AIM OF THE TASK:
The records below are to be transcribed exactly from their first line to the line that has "Wednesday last--there is", inclusive, with every picture omitted.

________

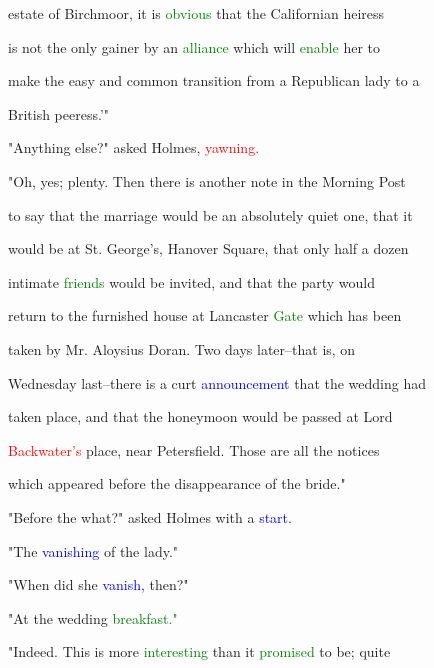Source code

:  estate of Birchmoor, it is \textcolor{green}{obvious} that the Californian heiress

 is not the only gainer by an \textcolor{green}{alliance} which will \textcolor{green}{enable} her to

 make the easy and common transition from a Republican lady to a

 British peeress.'"



 "Anything else?" asked Holmes, \textcolor{red}{yawning.}



 "Oh, yes; plenty. Then there is another note in the Morning Post

 to say that the \textcolor{BurntOrange}{marriage} would be an absolutely \textcolor{BurntOrange}{quiet} one, that it

 would be at St. George's, Hanover Square, that only half a dozen

 \textcolor{BurntOrange}{intimate} \textcolor{green}{friends} would be \textcolor{BurntOrange}{invited,} and that the party would

 return to the furnished house at Lancaster \textcolor{green}{Gate} which has been

 taken by Mr. Aloysius Doran. Two days later--that is, on

 Wednesday last--there is a curt \textcolor{blue}{announcement} that the wedding had

 taken place, and that the \textcolor{BurntOrange}{honeymoon} would be passed at \textcolor{BurntOrange}{Lord}

 \textcolor{red}{Backwater's} place, near Petersfield. Those are all the notices

 which appeared before the disappearance of the \textcolor{BurntOrange}{bride."}



 "Before the what?" asked Holmes with a \textcolor{blue}{start.}



 "The \textcolor{blue}{vanishing} of the lady."



 "When did she \textcolor{blue}{vanish,} then?"



 "At the wedding \textcolor{green}{breakfast."}



 "Indeed. This is more \textcolor{green}{interesting} than it \textcolor{green}{promised} to be; quite

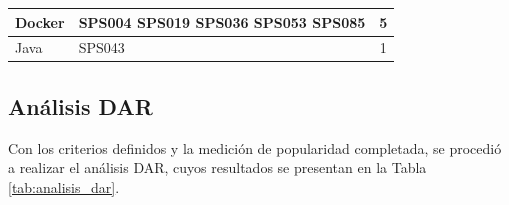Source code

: \begin{table}[H]
\begin{tabular}{|l|p{8cm}|c|}
		\hline
		Docker            & \tiny{SPS004 SPS019 SPS036 SPS053 SPS085}                                                                                                                                                                                                                                                                                                                                                        & 5                          \\
		\hline
		Java              & \tiny{SPS043}                                                                                                                                                                                                                                                                                                                                                                                    & 1                          \\
		\hline
	\end{tabular}
\end{table}

\subsection{Análisis DAR}
Con los criterios definidos y la medición de popularidad completada, se procedió a realizar el análisis DAR, cuyos resultados se presentan en la Tabla \ref{tab:analisis_dar}.

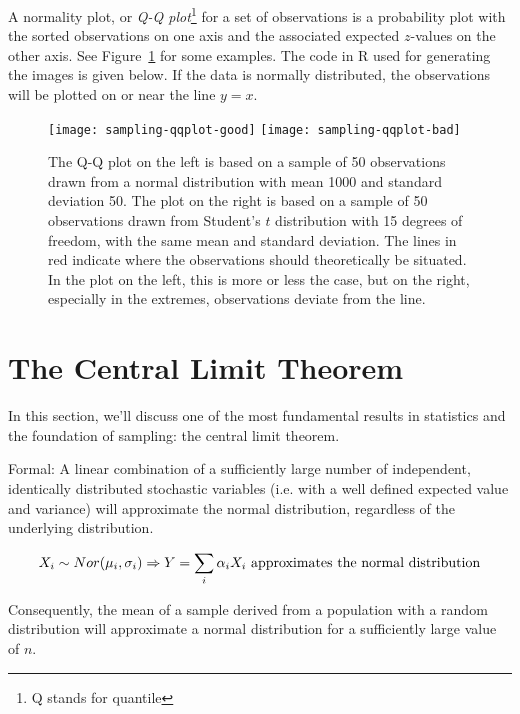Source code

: \begin{definition}
    \label{def:qq-plot}
    A normality plot, or \emph{Q-Q plot}\footnote{Q stands for quantile} for a set of observations is a probability plot with the sorted observations on one axis and the associated expected $z$-values on the other axis. See Figure~\ref{fig:qqplot} for some examples. The code in R used for generating the images is given below. If the data is normally distributed, the observations will be plotted on or near the line $y = x$.
  \end{definition}

\begin{figure}
  \begin{center}
    \texttt{[image: sampling-qqplot-good]}
    \texttt{[image: sampling-qqplot-bad]}
  \end{center}
  \caption{The Q-Q plot on the left is based on a sample of 50 observations drawn from a normal distribution with mean 1000 and standard deviation 50. The plot on the right is based on a sample of 50 observations drawn from Student's $t$ distribution with 15 degrees of freedom, with the same mean and standard deviation. The lines in red indicate where the observations should theoretically be situated. In the plot on the left, this is more or less the case, but on the right, especially in the extremes, observations deviate from the line.}
  \label{fig:qqplot}
\end{figure}



\section{The Central Limit Theorem}
\label{sec:central-limit-theorem}

In this section, we'll discuss one of the most fundamental results in statistics and the foundation of sampling: the central limit theorem.

\begin{definition}
  Formal: A linear combination of a sufficiently large number of independent, identically distributed stochastic variables (i.e. with a well defined expected value and variance) will approximate the normal distribution, regardless of the underlying distribution.

  \[X_{i} \sim Nor(\mu_{i}, \sigma_{i}) \Rightarrow Y = \sum_{i} \alpha_{i} X_{i} \textnormal{ approximates the normal distribution} \]

  Consequently, the mean of a sample derived from a population with a random distribution will approximate a normal distribution for a sufficiently large value of $n$.
\end{definition}

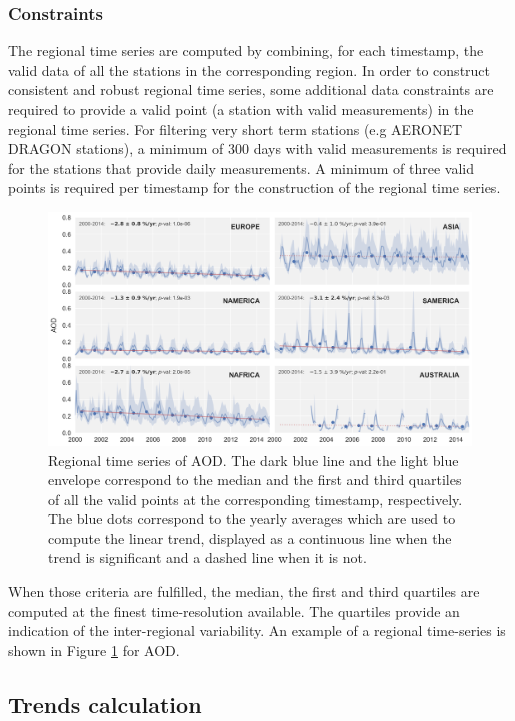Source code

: \documentclass[journal abbreviation, manuscript]{copernicus}
\begin{document}
\subsubsection{Constraints}
The regional time series are computed by combining, for each timestamp, the valid data of all the stations in the corresponding region. In order to construct consistent and robust regional time series, some additional data constraints are required to provide a valid point (a station with valid measurements) in the regional time series. For filtering very short term stations (e.g AERONET DRAGON stations), a minimum of 300 days with valid measurements is required for the stations that provide daily measurements. A minimum of three valid points is required per timestamp for the construction of the regional time series.

\begin{figure}
 \includegraphics[width=16cm]{../scripts/figs/ts/panel-od550aer.png}
 \caption{Regional time series of AOD. The dark blue line and the light blue envelope correspond to the median and the first and third quartiles of all the valid points at the corresponding timestamp, respectively. The blue dots correspond to the yearly averages which are used to compute the linear trend, displayed as a continuous line when the trend is significant and a dashed line when it is not.}
 \label{fig:ts_aod}
\end{figure}

When those criteria are fulfilled, the median, the first and third quartiles are computed at the finest time-resolution available. The quartiles provide an indication of the inter-regional variability. An example of a regional time-series is shown in Figure \ref{fig:ts_aod} for AOD.


\subsection{Trends calculation}
\end{document}
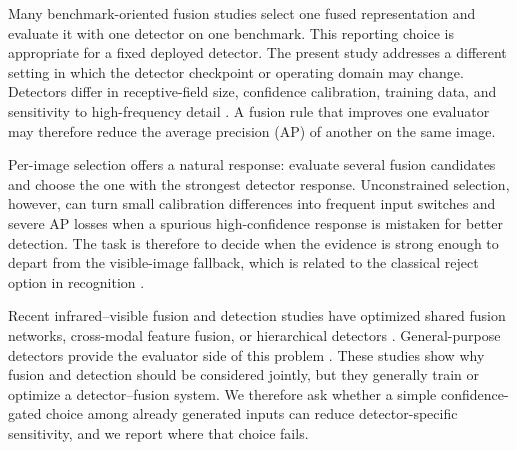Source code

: \documentclass[preprint,11pt]{elsarticle}
\begin{document}
Many benchmark-oriented fusion studies select one fused representation and
evaluate it with one detector on one benchmark. This reporting choice is
appropriate for a fixed deployed detector. The present study addresses a
different setting in which the detector checkpoint or operating domain may
change. Detectors differ in receptive-field size, confidence calibration,
training data, and sensitivity to high-frequency detail
\cite{abdar2021uncertainty,gawlikowski2023uncertainty}. A fusion rule that
improves one evaluator may therefore reduce the average precision (AP) of
another on the same image.

Per-image selection offers a natural response: evaluate several fusion
candidates and choose the one with the strongest detector response.
Unconstrained selection, however, can turn small calibration differences into
frequent input switches and severe AP losses when a spurious high-confidence
response is mistaken for better detection. The task is therefore to decide
when the evidence is strong enough to depart from the visible-image fallback,
which is related to the classical reject option in recognition
\cite{chow1970reject}.

Recent infrared--visible fusion and detection studies have optimized shared
fusion networks, cross-modal feature fusion, or hierarchical detectors
\cite{zhao2025cmifdf,gao2026coifsd,an2026mrtdetr,zhang2026hffn,wan2025yolo11rgbt}.
General-purpose detectors provide the evaluator side of this problem
\cite{redmon2016yolo,zhao2024rtdetr}. These studies show why fusion and
detection should be considered jointly, but they generally train or optimize a
detector--fusion system. We therefore ask whether a simple confidence-gated
choice among already generated inputs can reduce detector-specific sensitivity,
and we report where that choice fails.
\end{document}
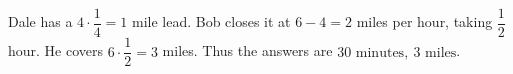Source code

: Dale has a $4\cdot\dfrac{1}{4}=1$ mile lead. Bob closes it at $6-4=2$ miles per hour, taking $\dfrac{1}{2}$ hour. He covers $6\cdot\dfrac{1}{2}=3$ miles. Thus the answers are $\boxed{30\text{ minutes},\ 3\text{ miles}}$.
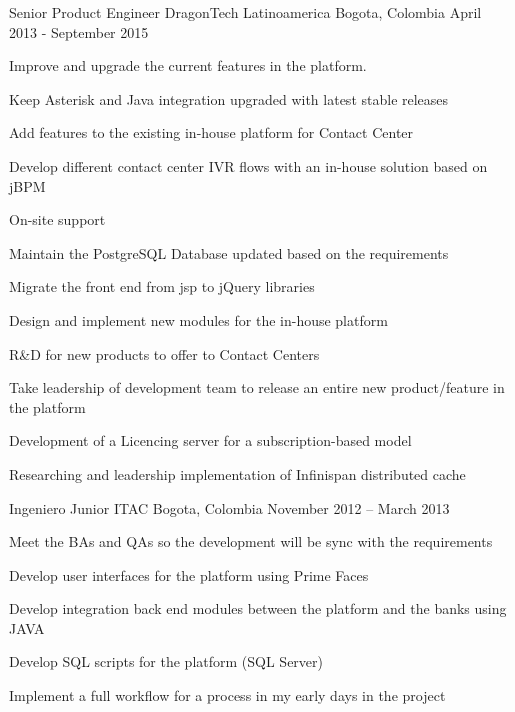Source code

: \begin{cventries}
  \cventry
    {Senior Product Engineer} %
    {DragonTech Latinoamerica} %
    {Bogota, Colombia} %
    {April 2013 - September 2015} %
    {
      \begin{cvitems} %
        \item {Improve and upgrade the current features in the platform.}
        \item {Keep Asterisk and Java integration upgraded with latest stable releases}
        \item {Add features to the existing in-house platform for Contact Center}
        \item {Develop different contact center IVR flows with an in-house solution based on jBPM}
        \item {On-site support}
        \item {Maintain the PostgreSQL Database updated based on the requirements}
        \item {Migrate the front end from jsp to jQuery libraries}
        \item {Design and implement new modules for the in-house platform}
        \item {R\&D for new products to offer to Contact Centers}
        \item {Take leadership of development team to release an entire new product/feature in the platform}
        \item {Development of a Licencing server for a subscription-based model}
        \item {Researching and leadership implementation of Infinispan distributed cache}
      \end{cvitems}
    }

  \cventry
    {Ingeniero Junior} %
    {ITAC} %
    {Bogota, Colombia} %
    {November 2012 – March 2013} %
    {
      \begin{cvitems} %
        \item {Meet the BAs and QAs so the development will be sync with the requirements}
        \item {Develop user interfaces for the platform using Prime Faces}
        \item {Develop integration back end modules between the platform and the banks using JAVA}
        \item {Develop SQL scripts for the platform (SQL Server)}
        \item {Implement a full workflow for a process in my early days in the project}
      \end{cvitems}
    }


\end{cventries}
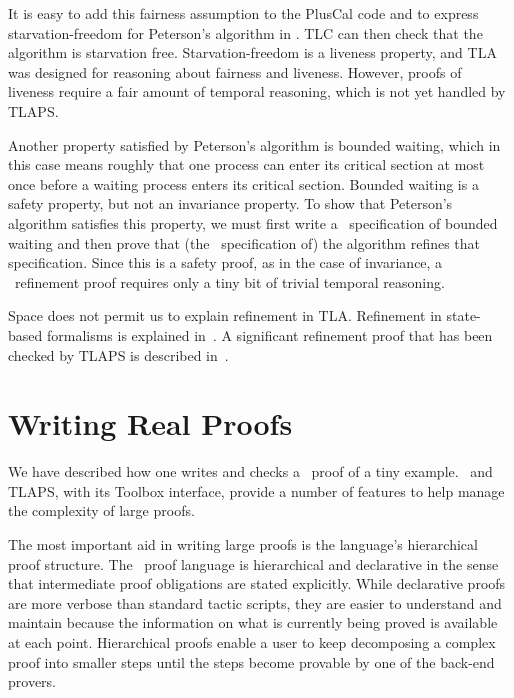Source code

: \documentclass[a4paper]{llncs}
\begin{document}
It is easy to add this fairness assumption to the PlusCal code and to
express starvation-freedom for Peterson's algorithm in \tlaplus.  TLC
can then check that the algorithm is starvation free.
Starvation-freedom is a liveness property, and TLA was designed for
reasoning about fairness and liveness.  However, proofs of liveness
require a fair amount of temporal reasoning, which is not yet handled
by TLAPS\@.  

Another property satisfied by Peterson's algorithm is bounded waiting,
which in this case means roughly that one process can enter its
critical section at most once before a waiting process enters its
critical section.  Bounded waiting is a safety property, but not
an invariance property.  To show that Peterson's algorithm satisfies
this property, we must first write a \tlaplus\ specification of
bounded waiting and then prove that (the \tlaplus\ specification of)
the algorithm refines that specification.  Since this is a safety
proof, as in the case of invariance, a \tlaplus\ refinement proof 
requires only a tiny bit of trivial temporal reasoning.



Space does not permit us to explain refinement in TLA\@.  
Refinement in state-based formalisms is explained
in~\cite{abadi:existence}.  A significant
refinement proof that has been checked by
TLAPS is described in~\cite{lamport:byzantine-paxos}.

\section{Writing Real Proofs}
\label{sec:real-proofs}

We have described how one writes and checks a \tlaplus\ proof of a
tiny example.  \tlaplus\ and TLAPS, with its Toolbox interface,
provide a number of features to help manage the complexity of large
proofs.

The most important aid in writing large proofs is the language's
hierarchical proof structure.  The \tlaplus\ proof language is
hierarchical and declarative in the sense that intermediate proof
obligations are stated explicitly.  While declarative proofs are more
verbose than standard tactic scripts, they are easier to understand
and maintain because the information on what is currently being proved
is available at each point.  Hierarchical proofs enable a user to keep
decomposing a complex proof into smaller steps until the steps become
provable by one of the back-end provers.
\end{document}
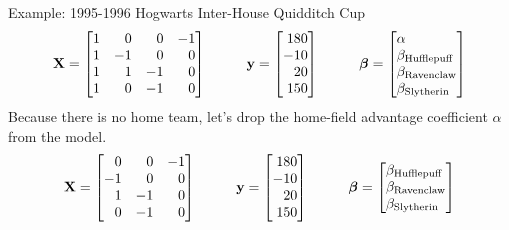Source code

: \documentclass{article}
\begin{document}
  \begin{framed}
    {\sc Example:} 1995-1996 Hogwarts Inter-House Quidditch Cup\\
    $$
      {\bf X} = \begin{bmatrix*}[r]
        1 &  0 &  0 & -1\\
        1 & -1 &  0 &  0\\
        1 &  1 & -1 &  0\\
        1 &  0 & -1 &  0\\
      \end{bmatrix*}
      \hspace{1cm}
      {\bf y} = \begin{bmatrix*}[r] 180 \\ -10 \\ 20 \\ 150 \end{bmatrix*}
      \hspace{1cm}
      \boldsymbol{\beta} = \begin{bmatrix*}[l]
        \alpha \\
        \beta_{\mbox{\scriptsize Hufflepuff}} \\
        \beta_{\mbox{\scriptsize Ravenclaw}} \\
        \beta_{\mbox{\scriptsize Slytherin}}
      \end{bmatrix*}
    $$
    Because there is no home team, let's drop the home-field advantage coefficient $\alpha$ from the model.
    $$
      {\bf X} = \begin{bmatrix*}[r]
         0 &  0 & -1\\
        -1 &  0 &  0\\
         1 & -1 &  0\\
         0 & -1 &  0\\
      \end{bmatrix*}
      \hspace{1cm}
      {\bf y} = \begin{bmatrix*}[r] 180 \\ -10 \\ 20 \\ 150 \end{bmatrix*}
      \hspace{1cm}
      \boldsymbol{\beta} = \begin{bmatrix*}[l]
        \beta_{\mbox{\scriptsize Hufflepuff}} \\
        \beta_{\mbox{\scriptsize Ravenclaw}} \\
        \beta_{\mbox{\scriptsize Slytherin}}
      \end{bmatrix*}
    $$


\end{framed}
\end{document}
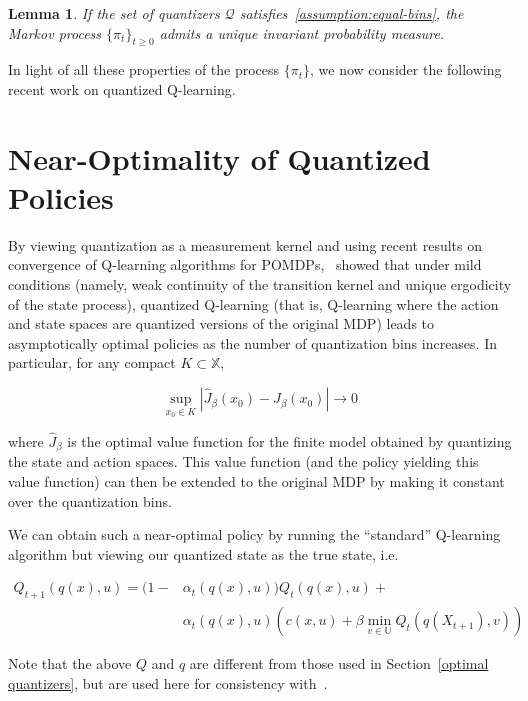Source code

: \documentclass{article}
\newtheorem{lemma}[theorem]{Lemma}
\begin{document}
\begin{lemma}\label{lemma:invariant}
    If the set of quantizers \( \mathcal{Q} \) satisfies~\ref{assumption:equal-bins}, the Markov process \( \{\pi_t\}_{t\ge0} \) admits a unique invariant probability measure. %
\end{lemma}

In light of all these properties of the process \( \{\pi_t\} \), we now consider the following recent work on quantized Q-learning.

\section{Near-Optimality of Quantized Policies}
By viewing quantization as a measurement kernel and using recent results on convergence of Q-learning algorithms for POMDPs,~\cite{Kara} showed that under mild conditions (namely, weak continuity of the transition kernel and unique ergodicity of the state process), quantized Q-learning (that is, Q-learning where the action and state spaces are quantized versions of the original MDP) leads to asymptotically optimal policies as the number of quantization bins increases. In particular, for any compact \( K \subset \mathbb{X} \),

\[ \sup_{x_0 \in K}|\hat{J}_{\beta}(x_0) - J_{\beta}(x_0)| \to 0 \]

where \( \hat{J}_{\beta} \) is the optimal value function for the finite model obtained by quantizing the state and action spaces. This value function (and the policy yielding this value function) can then be extended to the original MDP by making it constant over the quantization bins.

We can obtain such a near-optimal policy by running the ``standard'' Q-learning algorithm but viewing our quantized state as the true state, i.e.

\begin{equation}
    \begin{split}
        Q_{t+1}(q(x),u) = (1- & \alpha_t(q(x),u))Q_t(q(x),u) + \\
        & \alpha_t(q(x),u)(c(x,u)+\beta \; \underset{v\in\mathbb{U}}{\text{min}} \; Q_t(q(X_{t+1}),v))\label{eq:2}
    \end{split}
\end{equation}

Note that the above \( Q \) and \( q \) are different from those used in Section~\ref{optimal quantizers}, but are used here for consistency with~\cite{Kara}.
\end{document}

________

SOLUTION TO THIS EXERCISE:
Source code

:  estate of Birchmoor, it is \textcolor{green}{obvious} that the Californian heiress

 is not the only gainer by an \textcolor{green}{alliance} which will \textcolor{green}{enable} her to

 make the easy and common transition from a Republican lady to a

 British peeress.'"



 "Anything else?" asked Holmes, \textcolor{red}{yawning.}



 "Oh, yes; plenty. Then there is another note in the Morning Post

 to say that the \textcolor{BurntOrange}{marriage} would be an absolutely \textcolor{BurntOrange}{quiet} one, that it

 would be at St. George's, Hanover Square, that only half a dozen

 \textcolor{BurntOrange}{intimate} \textcolor{green}{friends} would be \textcolor{BurntOrange}{invited,} and that the party would

 return to the furnished house at Lancaster \textcolor{green}{Gate} which has been

 taken by Mr. Aloysius Doran. Two days later--that is, on

 Wednesday last--there is a curt \textcolor{blue}{announcement} that the wedding had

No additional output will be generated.